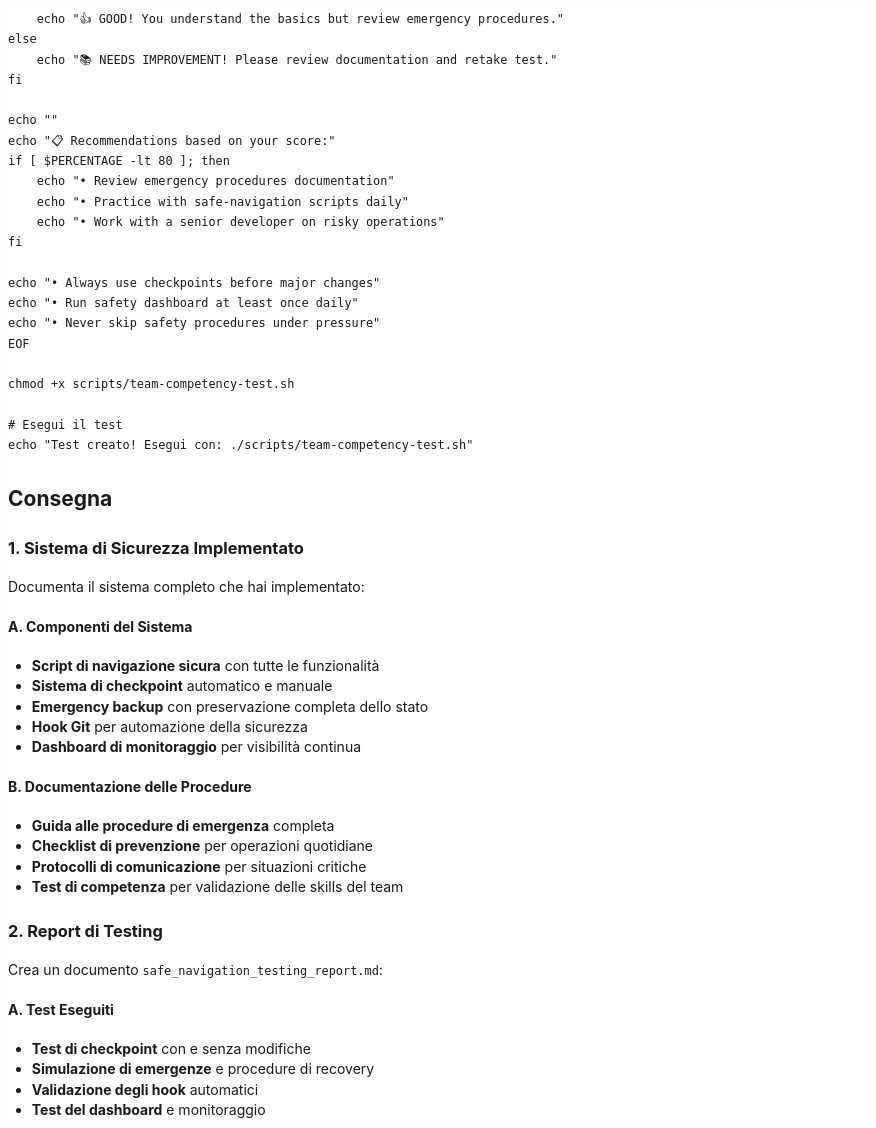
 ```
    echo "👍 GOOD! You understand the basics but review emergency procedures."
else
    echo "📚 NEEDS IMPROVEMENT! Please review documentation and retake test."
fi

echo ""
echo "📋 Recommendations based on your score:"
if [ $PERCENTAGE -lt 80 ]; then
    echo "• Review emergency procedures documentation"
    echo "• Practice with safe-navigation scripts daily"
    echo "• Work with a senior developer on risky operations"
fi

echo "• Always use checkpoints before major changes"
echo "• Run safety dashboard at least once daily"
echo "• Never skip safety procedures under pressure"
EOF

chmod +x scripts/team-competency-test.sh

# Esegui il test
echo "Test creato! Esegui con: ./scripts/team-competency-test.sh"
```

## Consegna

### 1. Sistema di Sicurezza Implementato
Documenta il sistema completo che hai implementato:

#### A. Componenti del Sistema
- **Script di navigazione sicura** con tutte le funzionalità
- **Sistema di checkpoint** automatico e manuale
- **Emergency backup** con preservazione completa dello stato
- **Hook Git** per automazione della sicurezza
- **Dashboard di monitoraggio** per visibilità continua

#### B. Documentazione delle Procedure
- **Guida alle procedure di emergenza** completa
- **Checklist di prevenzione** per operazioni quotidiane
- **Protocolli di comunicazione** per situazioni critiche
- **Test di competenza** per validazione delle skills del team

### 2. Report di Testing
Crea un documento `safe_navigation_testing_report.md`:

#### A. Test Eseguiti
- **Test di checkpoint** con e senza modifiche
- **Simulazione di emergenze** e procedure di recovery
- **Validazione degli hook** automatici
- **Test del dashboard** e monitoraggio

◆ ◆ ◆

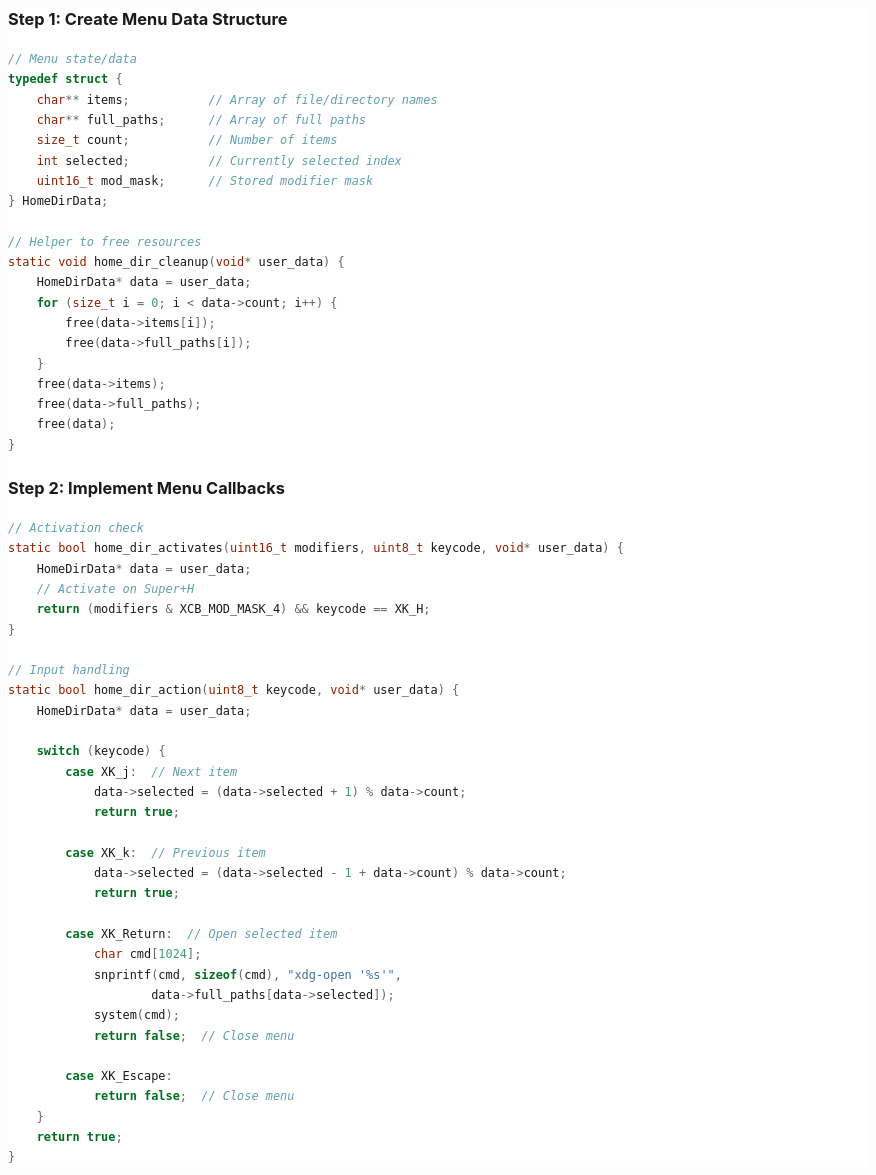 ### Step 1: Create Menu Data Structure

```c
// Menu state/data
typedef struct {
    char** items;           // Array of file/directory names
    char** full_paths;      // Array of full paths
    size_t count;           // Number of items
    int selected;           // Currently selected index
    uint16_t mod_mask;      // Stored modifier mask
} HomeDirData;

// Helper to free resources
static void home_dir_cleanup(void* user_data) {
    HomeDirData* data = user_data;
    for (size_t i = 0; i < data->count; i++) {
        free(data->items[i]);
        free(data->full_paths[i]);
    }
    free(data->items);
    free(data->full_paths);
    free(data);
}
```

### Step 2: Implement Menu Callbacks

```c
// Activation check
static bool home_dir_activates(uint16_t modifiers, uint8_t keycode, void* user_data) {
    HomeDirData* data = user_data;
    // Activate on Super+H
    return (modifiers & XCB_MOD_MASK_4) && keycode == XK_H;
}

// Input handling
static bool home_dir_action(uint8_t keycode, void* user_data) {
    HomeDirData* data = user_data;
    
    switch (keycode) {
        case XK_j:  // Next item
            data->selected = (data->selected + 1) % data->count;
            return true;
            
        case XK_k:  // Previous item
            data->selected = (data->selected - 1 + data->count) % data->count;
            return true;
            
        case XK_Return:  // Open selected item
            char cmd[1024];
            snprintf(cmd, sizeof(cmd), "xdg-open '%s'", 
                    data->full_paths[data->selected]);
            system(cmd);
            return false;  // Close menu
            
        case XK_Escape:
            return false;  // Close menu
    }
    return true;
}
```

◆ ◆ ◆

Only a number is wanted here: the count of lines in the material above that contain "monitoraggio".

Answer space:
2